Ob Milans Offensivkünstler jemals begriffen haben, dass Sacchi sie bei diesen Trainingsspielen reingelegt hat? Einer der vier Verteidiger hieß nämlich Franco Baresi. Soll heißen: Es war unfair, dass die andere Mannschaft nur doppelt so viele Spieler hatte.
Die große Milan-Mannschaft, die Sacchi aufbaute und die Fabio Capello zur zweiten Blüte brachte, ist zwar für ihren Angriffsfußball bekannt, aber eigentlich war es die Defensive um den Libero Baresi, auf die alles ankam. Als die Rot-Schwarzen unter Sacchi 1988 Meister wurden, zum ersten Mal seit neun Jahren wieder, da kassierten sie nur 14 Treffer in 30 Spielen. Und 1994, unter Capello, waren es 15 Gegentore in 34 Partien. Diese Truppe wusste, wie man verteidigt.

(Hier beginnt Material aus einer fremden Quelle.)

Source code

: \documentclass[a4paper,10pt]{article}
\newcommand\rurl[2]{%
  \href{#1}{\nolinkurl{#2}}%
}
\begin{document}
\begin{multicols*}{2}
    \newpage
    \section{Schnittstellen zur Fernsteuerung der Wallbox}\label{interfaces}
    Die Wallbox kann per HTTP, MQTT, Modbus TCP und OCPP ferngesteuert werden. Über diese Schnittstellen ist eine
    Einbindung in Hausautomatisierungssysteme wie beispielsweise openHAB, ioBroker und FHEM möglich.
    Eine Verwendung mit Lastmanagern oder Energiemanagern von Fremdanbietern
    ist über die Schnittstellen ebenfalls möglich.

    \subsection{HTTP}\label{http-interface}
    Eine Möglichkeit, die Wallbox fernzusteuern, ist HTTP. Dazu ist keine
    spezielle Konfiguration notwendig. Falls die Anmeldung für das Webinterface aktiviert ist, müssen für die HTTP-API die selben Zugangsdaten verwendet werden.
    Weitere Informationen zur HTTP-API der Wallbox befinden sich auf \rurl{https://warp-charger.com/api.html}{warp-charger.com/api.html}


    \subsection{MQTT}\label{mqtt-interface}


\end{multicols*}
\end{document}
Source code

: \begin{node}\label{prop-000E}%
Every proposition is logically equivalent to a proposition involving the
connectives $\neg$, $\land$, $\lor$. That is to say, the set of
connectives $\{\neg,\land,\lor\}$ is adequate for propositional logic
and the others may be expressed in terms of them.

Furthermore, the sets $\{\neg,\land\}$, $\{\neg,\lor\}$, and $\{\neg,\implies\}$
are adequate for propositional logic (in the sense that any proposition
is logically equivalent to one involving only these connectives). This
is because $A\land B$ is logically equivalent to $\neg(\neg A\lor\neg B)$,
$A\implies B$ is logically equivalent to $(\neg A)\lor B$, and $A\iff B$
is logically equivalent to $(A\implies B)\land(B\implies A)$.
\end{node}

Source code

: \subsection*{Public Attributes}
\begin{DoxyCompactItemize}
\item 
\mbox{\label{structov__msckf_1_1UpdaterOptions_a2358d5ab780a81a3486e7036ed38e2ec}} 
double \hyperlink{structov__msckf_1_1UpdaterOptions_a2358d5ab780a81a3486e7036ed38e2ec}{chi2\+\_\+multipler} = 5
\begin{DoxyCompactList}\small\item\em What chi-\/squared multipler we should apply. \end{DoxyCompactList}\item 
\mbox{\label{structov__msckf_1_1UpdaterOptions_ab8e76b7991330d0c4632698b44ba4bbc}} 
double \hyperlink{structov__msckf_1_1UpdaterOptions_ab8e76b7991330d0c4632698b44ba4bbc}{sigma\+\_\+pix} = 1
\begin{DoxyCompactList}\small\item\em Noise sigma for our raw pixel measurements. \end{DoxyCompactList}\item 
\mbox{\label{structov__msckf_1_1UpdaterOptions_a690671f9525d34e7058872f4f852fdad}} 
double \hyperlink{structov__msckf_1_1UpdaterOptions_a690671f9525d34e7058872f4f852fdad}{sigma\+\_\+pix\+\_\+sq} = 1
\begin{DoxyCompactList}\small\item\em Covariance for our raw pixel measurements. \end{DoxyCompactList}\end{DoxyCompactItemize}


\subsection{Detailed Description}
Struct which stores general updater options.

Natürlich war Baresi nicht allein dafür verantwortlich. Es ist schon einer der verrücktesten Zufälle der Fußballgeschichte, unwahrscheinlicher als ein Lottogewinn, dass Baresi zwölf Jahre lang (!) neben dem um einiges jüngeren Paolo Maldini verteidigte. Man muss sich das mal vorstellen: Zwei One Club Men, die zusammen auf 1.621 Einsätze für denselben Verein kommen und deren Rückennummern die einzigen beiden sind, die dieser Klub nicht mehr vergibt, spielten mehr oder weniger zur selben Zeit und meistens nur wenige Meter voneinander entfernt.